Les futurs systèmes doivent pouvoir évoluer, de façon à coller davantage aux besoins des usagers. Le Comité FANS conclut que la technologie reposant sur les satellites offre une solution viable pour remédier aux carences des systèmes classiques basés au sol.
En juillet 1989, donnant suite à la recommandation du Comité FANS, le Conseil de l’OACI institue le Comité spécial chargé de surveiller et de coordonner le développement du futur système de navigation aérienne et la planification de la transition (FANS Phase II). Le Comité FANS Phase II achève ses travaux en octobre 1993 et le concept CNS/ATM fut approuvé lors de la 31ème session de l’Assemblée de l’OACI. A partir de cet instant, la Commission de la navigation aérienne se voit investie d’une lourde responsabilité, celle d’élaborer des normes et pratiques recommandées en vue de l’utilisation du nouveau système de navigation basé sur les satellites.
L’OACI, en oeuvrant pour une uniformisation de la mise en oeuvre du Système Mondial de Navigation par Satellite (GNSS), préconise une planification régionale à travers laquelle les groupes régionaux (PIRG)
devront définir leurs besoins propres. A cet effet, l’OACI invite instamment les Etats à mettre en place des comités nationaux de coordination et de mise en œuvre du CNS/ATM, avec un point focal qu’ils feront connaître au bureau régional de l’OACI concerné.
Les différents groupes régionaux reconnus par l’OACI ne connaissent pas à ce jour, le même niveau de mise en œuvre du GNSS. Si le Groupe Régional AFI de Planification et de Mise en œuvre (APIRG) auquel appartient le Cameroun, présente encore beaucoup de carences dans la transition vers le nouveau système, certains groupes connaissent des avancées significatives.
C’est ainsi que les groupes APANPIRG (Asie / Pacifique), NAT SPG (Atlantique Nord) et NAMPG (Amérique du Nord) tirent déjà des bénéfices du nouveau système : l’Australie a procédé au déploiement des stations sol du système de surveillance Dépendante Automatique en mode Diffusion (ADS-B) qui est définit comme une technique de surveillance dans le cadre de laquelle les aéronefs transmettent automatiquement, sur liaison de données en mode diffusion, des données fournies par les systèmes embarqués de navigation et de détermination de la position, et comprenant l’identification de l’aéronef, la position en quatre dimensions ainsi que d’autres données.

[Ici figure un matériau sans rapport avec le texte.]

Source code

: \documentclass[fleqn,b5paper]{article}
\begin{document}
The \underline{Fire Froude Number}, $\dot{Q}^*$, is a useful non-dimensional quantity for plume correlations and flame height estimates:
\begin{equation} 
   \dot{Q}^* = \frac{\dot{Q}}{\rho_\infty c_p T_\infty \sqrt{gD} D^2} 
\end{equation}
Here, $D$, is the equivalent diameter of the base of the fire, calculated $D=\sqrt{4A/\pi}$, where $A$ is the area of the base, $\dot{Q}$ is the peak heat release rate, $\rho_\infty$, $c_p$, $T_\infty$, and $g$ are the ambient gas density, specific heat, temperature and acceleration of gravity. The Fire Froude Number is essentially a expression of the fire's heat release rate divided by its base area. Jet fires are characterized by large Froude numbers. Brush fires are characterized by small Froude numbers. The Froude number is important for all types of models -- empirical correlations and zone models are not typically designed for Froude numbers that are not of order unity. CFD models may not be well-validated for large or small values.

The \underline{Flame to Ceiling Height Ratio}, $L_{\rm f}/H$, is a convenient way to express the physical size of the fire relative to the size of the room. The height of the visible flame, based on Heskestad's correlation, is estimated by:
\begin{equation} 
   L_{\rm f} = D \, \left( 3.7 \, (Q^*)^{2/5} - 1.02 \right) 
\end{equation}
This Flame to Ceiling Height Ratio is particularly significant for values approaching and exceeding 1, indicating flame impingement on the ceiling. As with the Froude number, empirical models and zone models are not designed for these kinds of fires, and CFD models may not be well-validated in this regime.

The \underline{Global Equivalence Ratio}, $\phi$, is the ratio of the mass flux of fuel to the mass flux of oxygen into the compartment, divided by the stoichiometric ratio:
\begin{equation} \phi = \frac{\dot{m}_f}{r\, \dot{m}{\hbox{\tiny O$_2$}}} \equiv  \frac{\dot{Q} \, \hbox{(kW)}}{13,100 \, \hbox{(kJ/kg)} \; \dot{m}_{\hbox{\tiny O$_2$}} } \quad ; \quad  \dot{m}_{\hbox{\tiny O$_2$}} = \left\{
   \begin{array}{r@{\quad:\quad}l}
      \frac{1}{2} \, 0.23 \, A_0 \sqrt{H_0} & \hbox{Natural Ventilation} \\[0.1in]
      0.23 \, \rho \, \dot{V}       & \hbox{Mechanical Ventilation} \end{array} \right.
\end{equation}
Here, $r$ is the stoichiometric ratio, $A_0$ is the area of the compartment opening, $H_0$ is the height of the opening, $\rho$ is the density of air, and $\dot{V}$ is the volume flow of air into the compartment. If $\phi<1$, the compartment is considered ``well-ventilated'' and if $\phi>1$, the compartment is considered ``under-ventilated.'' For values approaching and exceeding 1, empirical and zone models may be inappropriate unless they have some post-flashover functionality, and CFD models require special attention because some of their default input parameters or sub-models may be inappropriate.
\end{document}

Par ce déploiement, l’Australie entend assurer la couverture nationale complète de son espace aérien. Ce système qui offre les mêmes services que le radar classique, pro cure des avantages en terme de coût d’installation et de maintenance.
Les réalisations du Cameroun
Conscient de ce que le succès de la mise en œuvre mondiale de la navigation par satellite dépend de l’existence d’une base de données des coordonnées géodésiques (WG S-84), le Cameroun a entrepris depuis l’année 2000 la constitution de cette base de données dont la mise à jour se veut permanente. Une Commission nationale chargée de la coordination et de la mise en œuvre du CNS/ATM est créée en 2006.
En marge des travaux de l’APIRG-14 tenus à Yaoundé en 2003, des démonstrations sont conduites par l’avion Labo de l’ASECNA à travers le déploiement au sol de RIM portatif ( composante du système EGNOS), en vue d’effectuer des approches avec guidage vertical de catégorie I (APV- I).
Des procédures d’arrivée RNAV (GNSS) des trois aéroports internationaux on été élaborées.Les nouveaux systèmes ainsi mis en œuvre devraient procurer des économies de temps aux passagers, améliorer la sécurité, apporter des avantages environnementaux. Ceci est un défi que l’OACI est déjà en passe de remporter.